Assigned task>
Collect every line in the records below that contains the word "COMMAND".

(Given data begins)

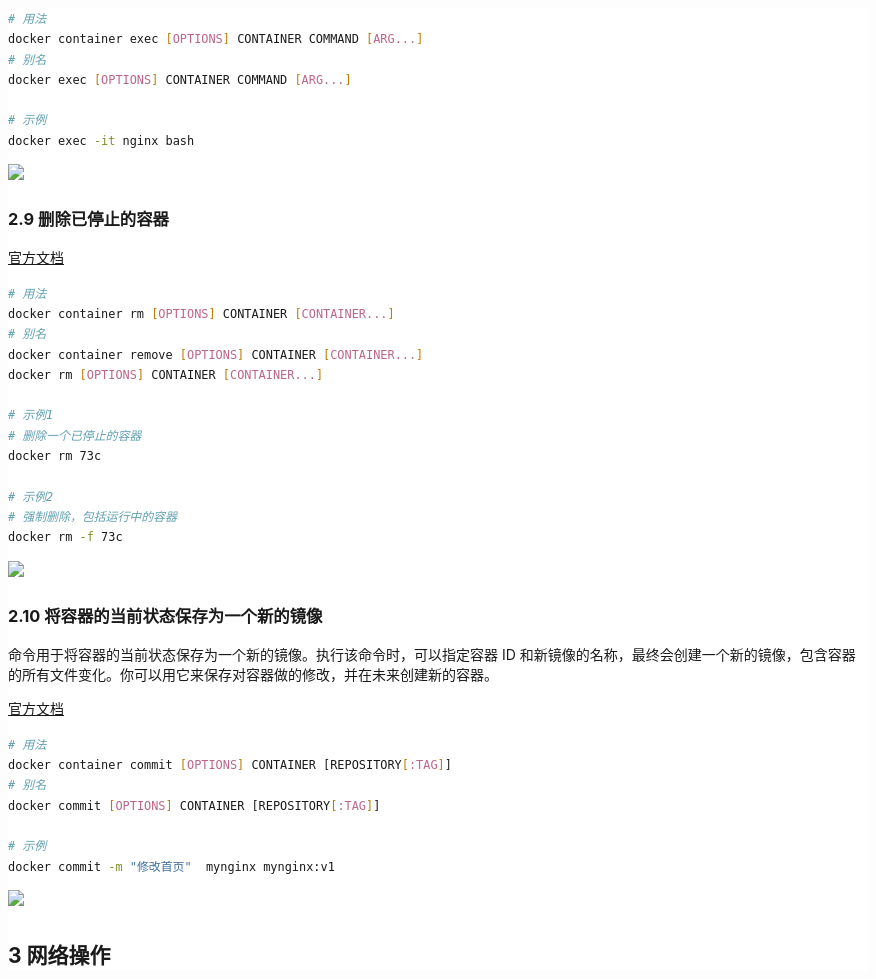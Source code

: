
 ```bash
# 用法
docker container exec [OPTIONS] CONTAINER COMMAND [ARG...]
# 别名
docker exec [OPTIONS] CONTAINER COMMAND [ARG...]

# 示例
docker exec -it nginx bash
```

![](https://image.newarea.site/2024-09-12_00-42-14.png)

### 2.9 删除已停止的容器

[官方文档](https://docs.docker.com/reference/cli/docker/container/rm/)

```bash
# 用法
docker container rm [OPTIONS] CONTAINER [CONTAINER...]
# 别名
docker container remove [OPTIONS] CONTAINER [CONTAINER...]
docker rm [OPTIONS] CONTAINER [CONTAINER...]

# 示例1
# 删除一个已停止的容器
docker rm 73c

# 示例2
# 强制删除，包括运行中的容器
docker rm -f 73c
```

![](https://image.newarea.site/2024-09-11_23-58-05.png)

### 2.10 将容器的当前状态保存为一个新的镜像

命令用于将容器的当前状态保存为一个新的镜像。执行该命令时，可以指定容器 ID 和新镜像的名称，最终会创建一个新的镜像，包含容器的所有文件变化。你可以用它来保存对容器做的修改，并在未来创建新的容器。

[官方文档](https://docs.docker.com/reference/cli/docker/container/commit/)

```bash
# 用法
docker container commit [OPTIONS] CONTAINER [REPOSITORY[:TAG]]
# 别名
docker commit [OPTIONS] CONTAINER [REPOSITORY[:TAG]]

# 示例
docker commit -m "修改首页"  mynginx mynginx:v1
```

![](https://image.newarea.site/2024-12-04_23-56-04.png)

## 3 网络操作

(Given data ends)
(Given data begins)

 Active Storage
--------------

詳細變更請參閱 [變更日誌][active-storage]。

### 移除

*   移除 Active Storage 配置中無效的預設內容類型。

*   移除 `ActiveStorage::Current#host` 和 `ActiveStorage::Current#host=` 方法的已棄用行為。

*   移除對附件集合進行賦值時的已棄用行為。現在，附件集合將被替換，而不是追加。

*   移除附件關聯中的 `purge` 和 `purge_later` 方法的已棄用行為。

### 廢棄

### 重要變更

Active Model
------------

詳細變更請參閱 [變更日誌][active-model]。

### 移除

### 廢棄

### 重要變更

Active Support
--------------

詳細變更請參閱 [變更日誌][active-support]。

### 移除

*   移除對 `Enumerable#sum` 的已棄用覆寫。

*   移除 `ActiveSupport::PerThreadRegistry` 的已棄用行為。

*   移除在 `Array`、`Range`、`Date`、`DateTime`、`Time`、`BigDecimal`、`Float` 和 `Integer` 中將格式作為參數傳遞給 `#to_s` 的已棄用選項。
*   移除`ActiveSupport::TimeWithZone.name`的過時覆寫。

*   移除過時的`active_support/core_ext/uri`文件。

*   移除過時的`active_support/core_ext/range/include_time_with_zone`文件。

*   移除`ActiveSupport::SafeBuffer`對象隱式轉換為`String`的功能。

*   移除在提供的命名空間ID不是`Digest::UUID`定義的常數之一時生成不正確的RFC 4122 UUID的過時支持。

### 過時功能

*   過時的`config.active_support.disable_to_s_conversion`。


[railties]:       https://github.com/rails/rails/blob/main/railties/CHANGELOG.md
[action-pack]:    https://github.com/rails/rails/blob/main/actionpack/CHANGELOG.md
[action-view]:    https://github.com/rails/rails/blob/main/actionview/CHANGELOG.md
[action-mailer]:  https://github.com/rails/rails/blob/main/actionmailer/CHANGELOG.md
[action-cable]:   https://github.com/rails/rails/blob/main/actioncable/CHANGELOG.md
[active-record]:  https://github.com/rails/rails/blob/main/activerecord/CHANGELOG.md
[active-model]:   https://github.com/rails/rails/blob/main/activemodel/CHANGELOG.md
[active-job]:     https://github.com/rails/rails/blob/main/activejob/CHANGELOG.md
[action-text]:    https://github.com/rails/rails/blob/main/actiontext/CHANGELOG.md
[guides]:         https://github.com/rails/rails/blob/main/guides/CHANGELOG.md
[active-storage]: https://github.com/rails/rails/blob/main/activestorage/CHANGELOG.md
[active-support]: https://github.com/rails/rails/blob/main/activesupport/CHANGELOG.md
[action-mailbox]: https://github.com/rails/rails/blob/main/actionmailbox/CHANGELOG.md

(Given data ends)

Task response>
docker container exec [OPTIONS] CONTAINER COMMAND [ARG...]
docker exec [OPTIONS] CONTAINER COMMAND [ARG...]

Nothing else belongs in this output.